The hiring process can be intense.  There is a lot of time, effort and resources that usually goes into an HR decision.  Hiring is not an exact science and is probably more subjective that most will admit, but most in human resources will take a systematic approach.   Although there are variances in the hiring practices, most will include some elements of the following:

Job Post: company issue the description of the position available with requirements and qualifications.  The post usually has a closing date, which is when the company will stop receiving inquiries about the job.

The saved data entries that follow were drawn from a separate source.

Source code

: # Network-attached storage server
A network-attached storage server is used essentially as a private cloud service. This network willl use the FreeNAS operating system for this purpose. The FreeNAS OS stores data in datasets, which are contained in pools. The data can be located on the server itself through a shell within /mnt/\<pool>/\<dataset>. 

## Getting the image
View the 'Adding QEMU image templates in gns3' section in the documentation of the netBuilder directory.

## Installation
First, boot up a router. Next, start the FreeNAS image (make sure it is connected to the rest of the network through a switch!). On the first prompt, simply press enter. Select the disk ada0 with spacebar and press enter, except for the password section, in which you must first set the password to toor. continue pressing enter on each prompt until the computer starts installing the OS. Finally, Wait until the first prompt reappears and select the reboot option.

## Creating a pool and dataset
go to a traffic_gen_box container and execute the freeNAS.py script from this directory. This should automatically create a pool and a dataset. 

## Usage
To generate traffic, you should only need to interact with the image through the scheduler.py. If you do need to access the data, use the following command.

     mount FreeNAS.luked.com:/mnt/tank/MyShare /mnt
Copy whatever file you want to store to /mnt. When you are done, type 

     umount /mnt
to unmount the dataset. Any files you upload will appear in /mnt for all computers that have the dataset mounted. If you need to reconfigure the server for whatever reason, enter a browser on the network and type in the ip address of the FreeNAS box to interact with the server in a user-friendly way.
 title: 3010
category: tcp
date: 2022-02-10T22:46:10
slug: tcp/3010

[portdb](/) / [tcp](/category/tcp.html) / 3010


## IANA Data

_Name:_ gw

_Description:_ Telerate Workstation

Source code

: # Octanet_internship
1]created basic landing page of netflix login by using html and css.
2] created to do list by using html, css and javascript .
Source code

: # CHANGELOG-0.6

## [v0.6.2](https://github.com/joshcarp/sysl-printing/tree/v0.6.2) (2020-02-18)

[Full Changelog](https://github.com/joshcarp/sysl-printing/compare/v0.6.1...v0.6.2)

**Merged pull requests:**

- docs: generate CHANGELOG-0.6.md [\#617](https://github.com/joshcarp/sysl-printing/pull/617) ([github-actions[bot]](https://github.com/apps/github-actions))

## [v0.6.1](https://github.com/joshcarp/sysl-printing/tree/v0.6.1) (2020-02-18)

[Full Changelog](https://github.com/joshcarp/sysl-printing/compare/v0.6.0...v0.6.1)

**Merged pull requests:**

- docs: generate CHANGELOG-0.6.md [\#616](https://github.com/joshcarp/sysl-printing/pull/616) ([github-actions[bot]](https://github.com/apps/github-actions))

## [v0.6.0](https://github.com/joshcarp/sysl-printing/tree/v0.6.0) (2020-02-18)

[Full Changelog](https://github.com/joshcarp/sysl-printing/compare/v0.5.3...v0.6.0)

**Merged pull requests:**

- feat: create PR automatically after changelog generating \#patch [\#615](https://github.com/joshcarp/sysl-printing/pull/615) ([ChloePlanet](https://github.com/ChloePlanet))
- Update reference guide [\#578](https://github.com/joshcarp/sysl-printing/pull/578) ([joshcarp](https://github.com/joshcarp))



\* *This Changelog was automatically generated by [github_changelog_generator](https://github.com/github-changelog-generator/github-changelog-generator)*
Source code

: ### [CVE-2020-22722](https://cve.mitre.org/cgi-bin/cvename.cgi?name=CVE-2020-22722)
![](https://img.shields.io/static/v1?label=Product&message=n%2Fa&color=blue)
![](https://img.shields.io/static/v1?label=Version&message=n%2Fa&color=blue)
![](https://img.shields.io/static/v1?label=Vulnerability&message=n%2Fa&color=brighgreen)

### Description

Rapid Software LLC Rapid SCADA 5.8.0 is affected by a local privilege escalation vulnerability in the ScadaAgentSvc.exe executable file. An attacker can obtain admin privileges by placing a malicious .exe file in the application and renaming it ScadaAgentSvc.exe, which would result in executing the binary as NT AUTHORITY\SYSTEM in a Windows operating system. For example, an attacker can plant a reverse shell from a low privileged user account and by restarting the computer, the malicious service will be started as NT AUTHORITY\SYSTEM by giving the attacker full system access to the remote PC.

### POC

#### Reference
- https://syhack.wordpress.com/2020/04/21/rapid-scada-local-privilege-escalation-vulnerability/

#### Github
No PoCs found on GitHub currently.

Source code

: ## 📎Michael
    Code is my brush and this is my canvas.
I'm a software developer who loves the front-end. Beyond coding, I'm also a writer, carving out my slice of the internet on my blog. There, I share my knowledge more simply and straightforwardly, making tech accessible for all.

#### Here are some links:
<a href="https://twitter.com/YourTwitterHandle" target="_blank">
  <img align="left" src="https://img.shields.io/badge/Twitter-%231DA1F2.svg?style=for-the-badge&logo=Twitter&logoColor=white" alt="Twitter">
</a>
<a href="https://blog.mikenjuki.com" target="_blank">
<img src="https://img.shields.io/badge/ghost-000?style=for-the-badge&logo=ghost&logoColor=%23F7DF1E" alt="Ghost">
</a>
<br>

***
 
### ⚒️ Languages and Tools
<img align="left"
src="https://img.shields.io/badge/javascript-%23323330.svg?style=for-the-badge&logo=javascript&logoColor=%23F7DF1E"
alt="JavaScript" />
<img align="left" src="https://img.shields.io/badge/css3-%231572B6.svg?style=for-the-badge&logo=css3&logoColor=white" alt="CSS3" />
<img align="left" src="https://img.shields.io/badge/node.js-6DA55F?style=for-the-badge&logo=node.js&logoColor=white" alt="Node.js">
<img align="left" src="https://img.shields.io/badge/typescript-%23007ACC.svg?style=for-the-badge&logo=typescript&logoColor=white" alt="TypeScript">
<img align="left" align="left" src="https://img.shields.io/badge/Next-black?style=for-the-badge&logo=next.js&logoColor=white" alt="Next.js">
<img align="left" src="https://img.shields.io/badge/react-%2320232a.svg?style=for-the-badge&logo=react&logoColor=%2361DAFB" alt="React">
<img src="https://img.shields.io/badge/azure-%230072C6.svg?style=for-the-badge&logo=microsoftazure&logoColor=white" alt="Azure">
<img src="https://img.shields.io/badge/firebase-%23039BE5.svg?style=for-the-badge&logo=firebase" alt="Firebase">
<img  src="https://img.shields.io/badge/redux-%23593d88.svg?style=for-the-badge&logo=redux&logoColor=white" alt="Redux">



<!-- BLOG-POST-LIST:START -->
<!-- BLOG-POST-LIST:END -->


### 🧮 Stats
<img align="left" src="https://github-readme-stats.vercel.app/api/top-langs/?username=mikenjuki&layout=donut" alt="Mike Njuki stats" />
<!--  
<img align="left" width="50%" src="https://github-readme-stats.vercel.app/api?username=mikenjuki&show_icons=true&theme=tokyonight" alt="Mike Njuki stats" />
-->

Resume Review: Companies collect the resumes of applicants and review them to select qualified candidates for     the position.  This process can be labour intensive depending on the number of applicants.  It also require critical review skills in order to be thorough.

Hiring:  After the interview process is complete, companies usually have a team of people review all the credentials and notes regarding those that interviewed and issue a job offer.  The individual that is selected can accept the offer or decline it.  If the offer is declined the number two candidate usually gets the offer.  If the offer is accepted others in the interview process is informed that they will not be receiving an offer.

On-boarding:  Regardless of experience, employees new to an environment should receive some level of job training.  Procedures, policies and environmental knowledge need to be downloaded.  This helps with a smoother transition and easier assimilation.  The period of time for on-boarding varies and could last as long as a calendar year.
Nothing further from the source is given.